[WHAT TO WORK ON]
What lines of the data hold the string "which"? Copy them all.

[DATA EXCERPTS]
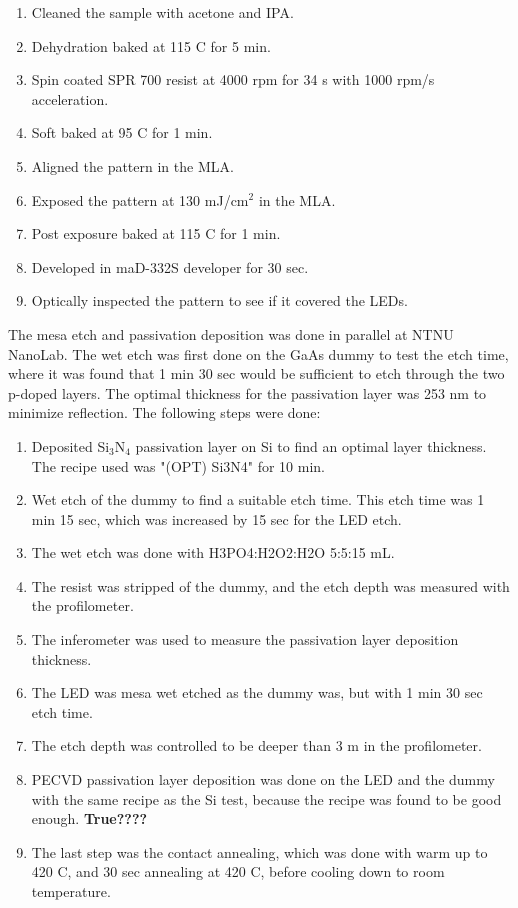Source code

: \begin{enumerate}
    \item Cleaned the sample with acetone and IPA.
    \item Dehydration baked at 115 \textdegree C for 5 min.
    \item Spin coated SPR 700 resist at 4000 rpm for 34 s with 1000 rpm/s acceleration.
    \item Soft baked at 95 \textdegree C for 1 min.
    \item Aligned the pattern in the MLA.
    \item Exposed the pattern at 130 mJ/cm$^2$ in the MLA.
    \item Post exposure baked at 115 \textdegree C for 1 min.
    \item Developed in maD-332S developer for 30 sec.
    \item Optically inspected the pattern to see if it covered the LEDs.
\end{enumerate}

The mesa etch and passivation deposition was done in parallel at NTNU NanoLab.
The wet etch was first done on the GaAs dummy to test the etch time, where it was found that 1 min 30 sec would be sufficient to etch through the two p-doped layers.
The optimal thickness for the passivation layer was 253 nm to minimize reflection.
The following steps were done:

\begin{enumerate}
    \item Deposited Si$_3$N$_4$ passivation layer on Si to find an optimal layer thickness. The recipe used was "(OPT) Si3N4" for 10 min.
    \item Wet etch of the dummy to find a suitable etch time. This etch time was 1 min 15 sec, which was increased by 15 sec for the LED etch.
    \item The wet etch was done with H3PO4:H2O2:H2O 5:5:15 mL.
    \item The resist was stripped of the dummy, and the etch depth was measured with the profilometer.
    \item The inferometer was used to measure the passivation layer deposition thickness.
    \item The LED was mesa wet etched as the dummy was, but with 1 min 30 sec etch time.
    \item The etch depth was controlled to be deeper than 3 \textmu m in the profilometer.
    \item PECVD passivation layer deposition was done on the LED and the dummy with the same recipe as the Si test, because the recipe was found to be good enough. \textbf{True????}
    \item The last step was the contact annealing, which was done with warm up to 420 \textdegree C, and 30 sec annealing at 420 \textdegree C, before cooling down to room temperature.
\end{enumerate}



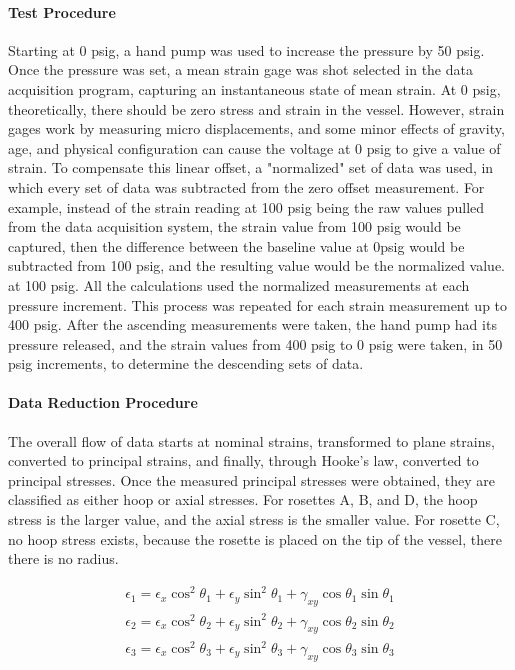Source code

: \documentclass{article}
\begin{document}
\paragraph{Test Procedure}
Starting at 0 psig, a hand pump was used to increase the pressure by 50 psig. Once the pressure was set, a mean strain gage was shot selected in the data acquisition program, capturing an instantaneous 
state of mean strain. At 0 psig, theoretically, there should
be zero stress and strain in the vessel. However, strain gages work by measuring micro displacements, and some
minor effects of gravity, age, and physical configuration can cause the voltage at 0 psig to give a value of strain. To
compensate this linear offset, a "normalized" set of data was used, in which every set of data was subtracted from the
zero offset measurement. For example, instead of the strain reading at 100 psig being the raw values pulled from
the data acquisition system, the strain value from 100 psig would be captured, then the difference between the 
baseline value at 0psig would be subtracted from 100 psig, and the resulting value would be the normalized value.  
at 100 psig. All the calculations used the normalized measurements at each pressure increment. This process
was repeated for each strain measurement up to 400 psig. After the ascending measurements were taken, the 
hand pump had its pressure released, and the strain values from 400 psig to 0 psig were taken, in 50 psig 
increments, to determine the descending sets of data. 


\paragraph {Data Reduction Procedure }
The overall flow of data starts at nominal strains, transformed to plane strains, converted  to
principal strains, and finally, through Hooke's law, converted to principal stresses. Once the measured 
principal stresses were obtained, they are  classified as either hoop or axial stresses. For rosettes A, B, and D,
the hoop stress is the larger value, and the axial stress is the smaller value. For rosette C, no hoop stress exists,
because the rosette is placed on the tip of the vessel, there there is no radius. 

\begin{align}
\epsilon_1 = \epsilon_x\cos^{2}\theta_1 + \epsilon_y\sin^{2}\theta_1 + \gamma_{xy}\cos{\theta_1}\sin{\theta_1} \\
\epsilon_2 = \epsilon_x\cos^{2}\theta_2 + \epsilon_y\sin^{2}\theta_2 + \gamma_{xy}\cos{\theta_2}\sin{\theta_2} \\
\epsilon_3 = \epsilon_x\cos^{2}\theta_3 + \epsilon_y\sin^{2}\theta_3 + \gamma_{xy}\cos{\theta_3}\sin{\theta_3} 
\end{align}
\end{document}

[SOLUTION TO THIS EXERCISE]
    \item Wet etch of the dummy to find a suitable etch time. This etch time was 1 min 15 sec, which was increased by 15 sec for the LED etch.
    \item The last step was the contact annealing, which was done with warm up to 420 \textdegree C, and 30 sec annealing at 420 \textdegree C, before cooling down to room temperature.
compensate this linear offset, a "normalized" set of data was used, in which every set of data was subtracted from the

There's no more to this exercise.